Excerpted data START

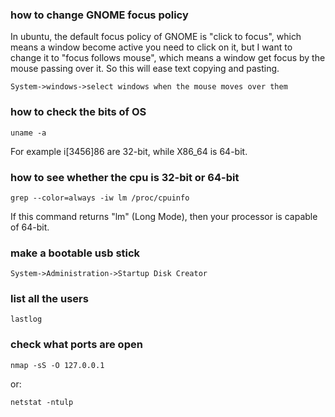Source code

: ### how to change GNOME focus policy 

In ubuntu, the default focus policy of GNOME is "click to focus", which means 
a window become active you need to click on it, but I want to change it to 
"focus follows mouse", which means a window get focus by the mouse passing 
over it. So this will ease text copying and pasting.

    System->windows->select windows when the mouse moves over them

### how to check the bits of OS

    uname -a
    
For example i[3456]86 are 32-bit, while X86\_64 is 64-bit.

### how to see whether the cpu is 32-bit or 64-bit

    grep --color=always -iw lm /proc/cpuinfo
    
If this command returns "lm" (Long Mode), then your processor is capable of
64-bit. 

### make a bootable usb stick 

    System->Administration->Startup Disk Creator 

### list all the users

    lastlog

### check what ports are open 

    nmap -sS -O 127.0.0.1

or:
    
    netstat -ntulp


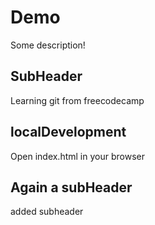 # Demo

Some description!

## SubHeader

Learning git from freecodecamp

## localDevelopment

Open index.html in your browser

## Again a subHeader

added subheader
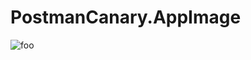 # PostmanCanary.AppImage

![foo](https://github.com/nx-appbuild-hub/PostmanCanary.AppImage//actions/workflows/makefile.yml/badge.svg)

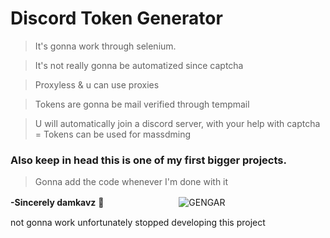 # Discord Token Generator

>It's gonna work through selenium.

>It's not really gonna be automatized since captcha

>Proxyless & u can use proxies

>Tokens are gonna be mail verified through tempmail

>U will automatically join a discord server, with your help with captcha = Tokens can be used for massdming

### Also keep in head this is one of my first bigger projects.

>Gonna add the code whenever I'm done with it


 **-Sincerely damkavz** 💋
ㅤㅤㅤㅤㅤㅤㅤㅤㅤ![GENGAR](https://1.bp.blogspot.com/-D-RkhU9mizM/UnKKl-cXUVI/AAAAAAAAF5w/Xltvv91vW8M/s200/gengar+pokemon+gif.gif)

not gonna work unfortunately stopped developing this project
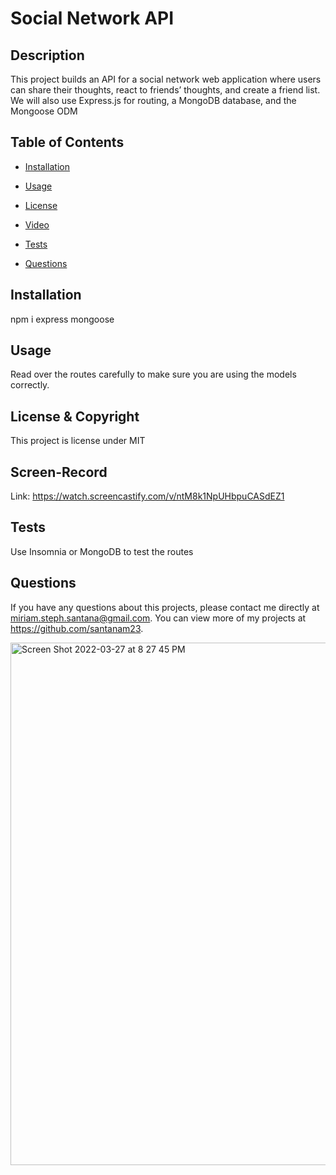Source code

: # Social Network API
  
  ## Description 
  This project builds an API for a social network web application where users can share their thoughts, react to friends’ thoughts, and create a friend list. We will also use Express.js for routing, a MongoDB database, and the Mongoose ODM
  ## Table of Contents
  * [Installation](#installation)

  * [Usage](#usage)

  * [License](#license)

  * [Video](#Screen-Record)

  * [Tests](#tests)
  
  * [Questions](#questions)
  
  ## Installation 
  npm i express mongoose

  ## Usage 
  Read over the routes carefully to make sure you are using the models correctly.

  ## License & Copyright
  This project is license under MIT

  ## Screen-Record
  Link: https://watch.screencastify.com/v/ntM8k1NpUHbpuCASdEZ1

  ## Tests
  Use Insomnia or MongoDB to test the routes
  
  ## Questions
  If you have any questions about this projects, please contact me directly at miriam.steph.santana@gmail.com. You can view more of my projects at https://github.com/santanam23.
  
  <img width="836" alt="Screen Shot 2022-03-27 at 8 27 45 PM" src="https://user-images.githubusercontent.com/94243898/160311515-c848032f-debe-41dc-991b-4d7e39109738.png">
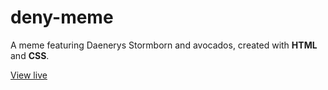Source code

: # deny-meme

A meme featuring Daenerys Stormborn and avocados, created with **HTML** and **CSS**.

[View live](https://mamoruhikari.github.io/deny-meme/)

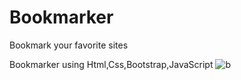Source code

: # Bookmarker
Bookmark your favorite sites

Bookmarker using Html,Css,Bootstrap,JavaScript
![b](https://user-images.githubusercontent.com/111704588/201122455-c368b7f0-dc92-455b-8141-44b6f495289a.png)
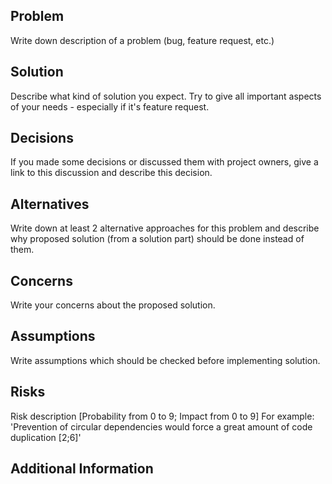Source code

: ## Problem

Write down description of a problem (bug, feature request, etc.)

## Solution

Describe what kind of solution you expect. Try to give all important aspects of your needs - especially if it's feature request.

## Decisions

If you made some decisions or discussed them with project owners, give a link to this discussion and describe this decision.

## Alternatives

Write down at least 2 alternative approaches for this problem and describe why proposed solution (from a solution part) should be done instead of them.

## Concerns

Write your concerns about the proposed solution.

## Assumptions

Write assumptions which should be checked before implementing solution.

## Risks

Risk description [Probability from 0 to 9; Impact from 0 to 9]
For example: 'Prevention of circular dependencies would force a great amount of code duplication [2;6]'

## Additional Information
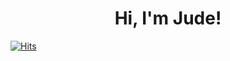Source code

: <h1 align="center">Hi, I'm Jude!</h1>




[![Hits](https://hits.seeyoufarm.com/api/count/incr/badge.svg?url=https%3A%2F%2Fgithub.com%2Fjudybhoy&count_bg=%2379C83D&title_bg=%23000000&icon=visualstudiocode.svg&icon_color=%23FFFFFF&title=hits&edge_flat=true)](https://hits.seeyoufarm.com)
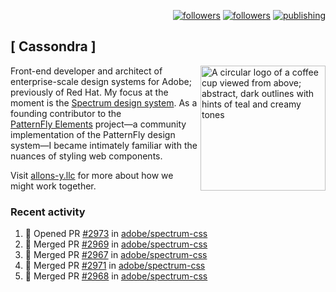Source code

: <p align="right"><a rel="me" href="https://front-end.social/@castastrophe">
    <img alt="followers" title="Follow me on Mastodon" src="https://img.shields.io/mastodon/follow/109297102751309835?domain=https%3A%2F%2Ffront-end.social&label=Follow&logo=mastodon&logoColor=white&style=for-the-badge&labelColor=008080&color=006969"/></a>
  <a href="https://codepen.io/castastrophe/">
    <img alt="followers" title="Follow me on CodePen" src="https://img.shields.io/badge/23-1?color=640464&labelColor=7c007c&style=for-the-badge&logo=codepen&label=Follow"/></a>
<a href="https://castastrophe.medium.com/">
    <img alt="publishing" title="View articles on Medium" src="https://img.shields.io/badge/107-1?color=666&labelColor=444&label=subscribe&logo=medium&logoColor=white&style=for-the-badge"/></a>
</p>

## [&nbsp;Cassondra&nbsp;]

<img align="right" src="https://github-production-user-asset-6210df.s3.amazonaws.com/1840295/253016758-ba468774-1cd3-42c2-8f43-947b5eeb5edf.png" height="200" alt="A circular logo of a coffee cup viewed from above; abstract, dark outlines with hints of teal and creamy tones">

Front-end developer and architect of enterprise-scale design systems for Adobe; previously of Red Hat. My focus at the moment is the [Spectrum design system](https://github.com/adobe/spectrum-css). As a founding contributor to the [PatternFly&nbsp;Elements](https://github.com/patternfly/patternfly-elements) project&mdash;a community implementation of the PatternFly design system&mdash;I became intimately familiar with the nuances of styling web components.

Visit [allons-y.llc](http://allons-y.llc/) for more about how we might work together.

### Recent activity

<!--START_SECTION:activity-->
1. 💪 Opened PR [#2973](https://github.com/adobe/spectrum-css/pull/2973) in [adobe/spectrum-css](https://github.com/adobe/spectrum-css)
2. 🎉 Merged PR [#2969](https://github.com/adobe/spectrum-css/pull/2969) in [adobe/spectrum-css](https://github.com/adobe/spectrum-css)
3. 🎉 Merged PR [#2967](https://github.com/adobe/spectrum-css/pull/2967) in [adobe/spectrum-css](https://github.com/adobe/spectrum-css)
4. 🎉 Merged PR [#2971](https://github.com/adobe/spectrum-css/pull/2971) in [adobe/spectrum-css](https://github.com/adobe/spectrum-css)
5. 🎉 Merged PR [#2968](https://github.com/adobe/spectrum-css/pull/2968) in [adobe/spectrum-css](https://github.com/adobe/spectrum-css)
<!--END_SECTION:activity-->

Excerpted data END

Task item: Top to bottom, retype the listing exactly but drop every picture.

Exercise result:
Source code

: ### how to change GNOME focus policy 

In ubuntu, the default focus policy of GNOME is "click to focus", which means 
a window become active you need to click on it, but I want to change it to 
"focus follows mouse", which means a window get focus by the mouse passing 
over it. So this will ease text copying and pasting.

    System->windows->select windows when the mouse moves over them

### how to check the bits of OS

    uname -a
    
For example i[3456]86 are 32-bit, while X86\_64 is 64-bit.

### how to see whether the cpu is 32-bit or 64-bit

    grep --color=always -iw lm /proc/cpuinfo
    
If this command returns "lm" (Long Mode), then your processor is capable of
64-bit. 

### make a bootable usb stick 

    System->Administration->Startup Disk Creator 

### list all the users

    lastlog

### check what ports are open 

    nmap -sS -O 127.0.0.1

or:
    
    netstat -ntulp


 # Demo

Some description!

## SubHeader

Learning git from freecodecamp

## localDevelopment

Open index.html in your browser

## Again a subHeader

added subheader
 # PostmanCanary.AppImage

![foo](https://github.com/nx-appbuild-hub/PostmanCanary.AppImage//actions/workflows/makefile.yml/badge.svg)

 # Discord Token Generator

>It's gonna work through selenium.

>It's not really gonna be automatized since captcha

>Proxyless & u can use proxies

>Tokens are gonna be mail verified through tempmail

>U will automatically join a discord server, with your help with captcha = Tokens can be used for massdming

### Also keep in head this is one of my first bigger projects.

>Gonna add the code whenever I'm done with it


 **-Sincerely damkavz** 💋
ㅤㅤㅤㅤㅤㅤㅤㅤㅤ![GENGAR](https://1.bp.blogspot.com/-D-RkhU9mizM/UnKKl-cXUVI/AAAAAAAAF5w/Xltvv91vW8M/s200/gengar+pokemon+gif.gif)

not gonna work unfortunately stopped developing this project
Source code

: # Social Network API
  
  ## Description 
  This project builds an API for a social network web application where users can share their thoughts, react to friends’ thoughts, and create a friend list. We will also use Express.js for routing, a MongoDB database, and the Mongoose ODM
  ## Table of Contents
  * [Installation](#installation)

  * [Usage](#usage)

  * [License](#license)

  * [Video](#Screen-Record)

  * [Tests](#tests)
  
  * [Questions](#questions)
  
  ## Installation 
  npm i express mongoose

  ## Usage 
  Read over the routes carefully to make sure you are using the models correctly.

  ## License & Copyright
  This project is license under MIT

  ## Screen-Record
  Link: https://watch.screencastify.com/v/ntM8k1NpUHbpuCASdEZ1

  ## Tests
  Use Insomnia or MongoDB to test the routes
  
  ## Questions
  If you have any questions about this projects, please contact me directly at miriam.steph.santana@gmail.com. You can view more of my projects at https://github.com/santanam23.
  
  <img width="836" alt="Screen Shot 2022-03-27 at 8 27 45 PM" src="https://user-images.githubusercontent.com/94243898/160311515-c848032f-debe-41dc-991b-4d7e39109738.png">
Source code

: # deny-meme

A meme featuring Daenerys Stormborn and avocados, created with **HTML** and **CSS**.

[View live](https://mamoruhikari.github.io/deny-meme/)

Source code

: # Bookmarker
Bookmark your favorite sites

Bookmarker using Html,Css,Bootstrap,JavaScript
![b](https://user-images.githubusercontent.com/111704588/201122455-c368b7f0-dc92-455b-8141-44b6f495289a.png)
Source code

: ## Problem

Write down description of a problem (bug, feature request, etc.)

## Solution

Describe what kind of solution you expect. Try to give all important aspects of your needs - especially if it's feature request.

## Decisions

If you made some decisions or discussed them with project owners, give a link to this discussion and describe this decision.

## Alternatives

Write down at least 2 alternative approaches for this problem and describe why proposed solution (from a solution part) should be done instead of them.

## Concerns

Write your concerns about the proposed solution.

## Assumptions

Write assumptions which should be checked before implementing solution.

## Risks

Risk description [Probability from 0 to 9; Impact from 0 to 9]
For example: 'Prevention of circular dependencies would force a great amount of code duplication [2;6]'

## Additional Information
Source code

: <h1 align="center">Hi, I'm Jude!</h1>




[![Hits](https://hits.seeyoufarm.com/api/count/incr/badge.svg?url=https%3A%2F%2Fgithub.com%2Fjudybhoy&count_bg=%2379C83D&title_bg=%23000000&icon=visualstudiocode.svg&icon_color=%23FFFFFF&title=hits&edge_flat=true)](https://hits.seeyoufarm.com)
Source code

: <p align="right"><a rel="me" href="https://front-end.social/@castastrophe">
    <img alt="followers" title="Follow me on Mastodon" src="https://img.shields.io/mastodon/follow/109297102751309835?domain=https%3A%2F%2Ffront-end.social&label=Follow&logo=mastodon&logoColor=white&style=for-the-badge&labelColor=008080&color=006969"/></a>
  <a href="https://codepen.io/castastrophe/">
    <img alt="followers" title="Follow me on CodePen" src="https://img.shields.io/badge/23-1?color=640464&labelColor=7c007c&style=for-the-badge&logo=codepen&label=Follow"/></a>
<a href="https://castastrophe.medium.com/">
    <img alt="publishing" title="View articles on Medium" src="https://img.shields.io/badge/107-1?color=666&labelColor=444&label=subscribe&logo=medium&logoColor=white&style=for-the-badge"/></a>
</p>

## [&nbsp;Cassondra&nbsp;]

<img align="right" src="https://github-production-user-asset-6210df.s3.amazonaws.com/1840295/253016758-ba468774-1cd3-42c2-8f43-947b5eeb5edf.png" height="200" alt="A circular logo of a coffee cup viewed from above; abstract, dark outlines with hints of teal and creamy tones">

Front-end developer and architect of enterprise-scale design systems for Adobe; previously of Red Hat. My focus at the moment is the [Spectrum design system](https://github.com/adobe/spectrum-css). As a founding contributor to the [PatternFly&nbsp;Elements](https://github.com/patternfly/patternfly-elements) project&mdash;a community implementation of the PatternFly design system&mdash;I became intimately familiar with the nuances of styling web components.

Visit [allons-y.llc](http://allons-y.llc/) for more about how we might work together.

### Recent activity

<!--START_SECTION:activity-->
1. 💪 Opened PR [#2973](https://github.com/adobe/spectrum-css/pull/2973) in [adobe/spectrum-css](https://github.com/adobe/spectrum-css)
2. 🎉 Merged PR [#2969](https://github.com/adobe/spectrum-css/pull/2969) in [adobe/spectrum-css](https://github.com/adobe/spectrum-css)
3. 🎉 Merged PR [#2967](https://github.com/adobe/spectrum-css/pull/2967) in [adobe/spectrum-css](https://github.com/adobe/spectrum-css)
4. 🎉 Merged PR [#2971](https://github.com/adobe/spectrum-css/pull/2971) in [adobe/spectrum-css](https://github.com/adobe/spectrum-css)
5. 🎉 Merged PR [#2968](https://github.com/adobe/spectrum-css/pull/2968) in [adobe/spectrum-css](https://github.com/adobe/spectrum-css)
<!--END_SECTION:activity-->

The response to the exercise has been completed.